How to complete this task: Filter the records down to the lines that hold the word "cite", and copy each of those lines.

Available data:
□ □ □ □ □
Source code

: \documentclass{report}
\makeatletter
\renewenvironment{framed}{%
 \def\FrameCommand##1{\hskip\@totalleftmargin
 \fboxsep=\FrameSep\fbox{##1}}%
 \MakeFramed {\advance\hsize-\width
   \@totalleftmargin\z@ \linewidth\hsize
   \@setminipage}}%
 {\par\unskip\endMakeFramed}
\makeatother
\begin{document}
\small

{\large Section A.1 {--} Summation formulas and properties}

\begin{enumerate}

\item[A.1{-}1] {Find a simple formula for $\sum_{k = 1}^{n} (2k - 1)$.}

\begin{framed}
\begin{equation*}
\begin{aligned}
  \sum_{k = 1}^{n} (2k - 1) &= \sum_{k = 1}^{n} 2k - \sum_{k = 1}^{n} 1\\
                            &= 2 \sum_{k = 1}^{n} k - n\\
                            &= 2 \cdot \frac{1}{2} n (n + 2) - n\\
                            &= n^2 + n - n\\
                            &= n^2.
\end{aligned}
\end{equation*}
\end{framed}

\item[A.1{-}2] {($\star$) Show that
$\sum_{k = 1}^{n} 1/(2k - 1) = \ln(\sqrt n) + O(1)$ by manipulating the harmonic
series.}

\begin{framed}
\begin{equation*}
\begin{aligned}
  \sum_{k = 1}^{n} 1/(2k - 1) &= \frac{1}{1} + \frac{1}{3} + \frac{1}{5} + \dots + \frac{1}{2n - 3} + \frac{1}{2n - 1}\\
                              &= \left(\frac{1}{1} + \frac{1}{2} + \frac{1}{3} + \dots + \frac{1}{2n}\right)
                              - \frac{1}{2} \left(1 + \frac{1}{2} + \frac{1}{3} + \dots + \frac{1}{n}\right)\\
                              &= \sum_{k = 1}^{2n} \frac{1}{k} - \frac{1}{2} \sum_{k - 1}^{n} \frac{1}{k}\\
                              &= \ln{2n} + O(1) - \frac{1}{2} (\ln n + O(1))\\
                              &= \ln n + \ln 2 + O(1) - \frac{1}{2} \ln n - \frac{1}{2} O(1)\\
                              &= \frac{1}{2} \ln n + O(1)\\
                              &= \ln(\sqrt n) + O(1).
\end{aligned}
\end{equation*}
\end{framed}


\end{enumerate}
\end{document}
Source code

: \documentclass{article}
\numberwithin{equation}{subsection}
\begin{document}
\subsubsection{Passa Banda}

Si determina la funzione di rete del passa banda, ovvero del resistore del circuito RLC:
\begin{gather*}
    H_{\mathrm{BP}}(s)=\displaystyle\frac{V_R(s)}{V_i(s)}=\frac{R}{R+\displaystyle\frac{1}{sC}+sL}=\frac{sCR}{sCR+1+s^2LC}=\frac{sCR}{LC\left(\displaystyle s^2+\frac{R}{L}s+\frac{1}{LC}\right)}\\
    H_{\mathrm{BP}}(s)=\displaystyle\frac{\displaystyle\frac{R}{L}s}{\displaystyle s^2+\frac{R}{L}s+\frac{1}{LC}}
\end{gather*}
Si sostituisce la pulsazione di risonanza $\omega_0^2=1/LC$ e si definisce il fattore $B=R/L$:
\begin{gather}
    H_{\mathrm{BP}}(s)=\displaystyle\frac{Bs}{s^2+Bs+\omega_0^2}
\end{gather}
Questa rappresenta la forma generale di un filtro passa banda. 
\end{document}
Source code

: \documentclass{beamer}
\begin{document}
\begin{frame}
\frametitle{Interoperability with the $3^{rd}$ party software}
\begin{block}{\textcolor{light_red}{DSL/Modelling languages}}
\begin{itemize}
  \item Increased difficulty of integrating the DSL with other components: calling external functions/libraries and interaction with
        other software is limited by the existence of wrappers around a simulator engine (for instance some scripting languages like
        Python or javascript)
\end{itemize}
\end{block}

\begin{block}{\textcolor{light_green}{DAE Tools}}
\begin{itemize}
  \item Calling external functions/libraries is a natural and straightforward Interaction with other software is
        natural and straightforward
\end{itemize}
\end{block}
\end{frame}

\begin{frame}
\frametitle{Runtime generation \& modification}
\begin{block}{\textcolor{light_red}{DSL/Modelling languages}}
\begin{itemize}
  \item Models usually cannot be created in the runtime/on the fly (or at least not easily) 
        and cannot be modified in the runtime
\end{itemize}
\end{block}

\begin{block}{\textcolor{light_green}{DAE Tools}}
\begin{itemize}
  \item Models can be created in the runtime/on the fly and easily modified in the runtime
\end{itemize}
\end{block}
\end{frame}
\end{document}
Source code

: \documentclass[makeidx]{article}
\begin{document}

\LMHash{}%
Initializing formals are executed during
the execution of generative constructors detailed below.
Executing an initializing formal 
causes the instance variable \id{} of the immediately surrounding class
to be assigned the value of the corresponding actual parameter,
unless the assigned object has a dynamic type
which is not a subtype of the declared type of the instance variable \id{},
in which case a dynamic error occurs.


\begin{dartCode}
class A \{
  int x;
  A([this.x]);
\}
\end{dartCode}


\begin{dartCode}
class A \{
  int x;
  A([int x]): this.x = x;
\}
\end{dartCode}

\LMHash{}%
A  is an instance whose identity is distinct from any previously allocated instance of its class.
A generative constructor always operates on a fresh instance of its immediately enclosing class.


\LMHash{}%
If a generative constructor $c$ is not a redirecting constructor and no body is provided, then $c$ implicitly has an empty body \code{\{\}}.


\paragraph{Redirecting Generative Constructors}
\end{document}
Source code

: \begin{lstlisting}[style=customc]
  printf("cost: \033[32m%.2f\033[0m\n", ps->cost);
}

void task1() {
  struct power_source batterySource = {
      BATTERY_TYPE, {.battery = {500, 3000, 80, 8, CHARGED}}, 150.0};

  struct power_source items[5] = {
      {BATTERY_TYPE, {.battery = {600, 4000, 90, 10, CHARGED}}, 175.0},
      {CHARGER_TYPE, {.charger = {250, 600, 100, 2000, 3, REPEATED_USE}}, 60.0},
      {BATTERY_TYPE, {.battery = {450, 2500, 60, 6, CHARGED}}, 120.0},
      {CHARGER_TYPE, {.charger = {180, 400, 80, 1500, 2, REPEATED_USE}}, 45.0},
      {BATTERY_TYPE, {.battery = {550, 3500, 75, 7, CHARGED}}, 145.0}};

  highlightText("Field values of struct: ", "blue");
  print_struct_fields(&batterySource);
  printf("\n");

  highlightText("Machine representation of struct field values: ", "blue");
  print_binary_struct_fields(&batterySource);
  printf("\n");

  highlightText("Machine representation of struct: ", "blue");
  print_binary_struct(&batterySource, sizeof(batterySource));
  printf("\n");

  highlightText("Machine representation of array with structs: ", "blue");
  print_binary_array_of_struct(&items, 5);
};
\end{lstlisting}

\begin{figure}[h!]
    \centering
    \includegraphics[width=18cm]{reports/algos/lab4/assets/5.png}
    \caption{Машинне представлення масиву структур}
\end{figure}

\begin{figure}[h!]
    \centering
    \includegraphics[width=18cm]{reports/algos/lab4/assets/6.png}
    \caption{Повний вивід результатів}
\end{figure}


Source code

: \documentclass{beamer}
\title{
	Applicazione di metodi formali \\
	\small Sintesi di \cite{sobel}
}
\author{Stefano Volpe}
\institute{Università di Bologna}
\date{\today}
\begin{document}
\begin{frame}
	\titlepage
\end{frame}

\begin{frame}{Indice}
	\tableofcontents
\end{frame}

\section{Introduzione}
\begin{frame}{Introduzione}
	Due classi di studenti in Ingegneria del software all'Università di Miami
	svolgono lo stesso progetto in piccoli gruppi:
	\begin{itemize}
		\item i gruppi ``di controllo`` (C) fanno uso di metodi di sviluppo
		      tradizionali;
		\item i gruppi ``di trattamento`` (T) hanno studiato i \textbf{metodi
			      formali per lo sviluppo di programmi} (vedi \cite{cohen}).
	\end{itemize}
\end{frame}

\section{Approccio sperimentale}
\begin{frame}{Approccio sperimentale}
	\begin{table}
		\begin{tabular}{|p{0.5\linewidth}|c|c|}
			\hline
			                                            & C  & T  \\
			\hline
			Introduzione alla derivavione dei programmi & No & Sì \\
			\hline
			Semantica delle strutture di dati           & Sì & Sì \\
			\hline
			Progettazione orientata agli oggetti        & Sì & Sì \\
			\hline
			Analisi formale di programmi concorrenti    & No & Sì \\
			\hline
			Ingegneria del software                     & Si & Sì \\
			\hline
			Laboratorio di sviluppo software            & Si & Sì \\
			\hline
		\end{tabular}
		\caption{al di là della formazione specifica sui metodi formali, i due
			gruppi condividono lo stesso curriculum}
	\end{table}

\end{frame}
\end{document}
□ □ □ □ □
Response area:
	\small Sintesi di \cite{sobel}
			      formali per lo sviluppo di programmi} (vedi \cite{cohen}).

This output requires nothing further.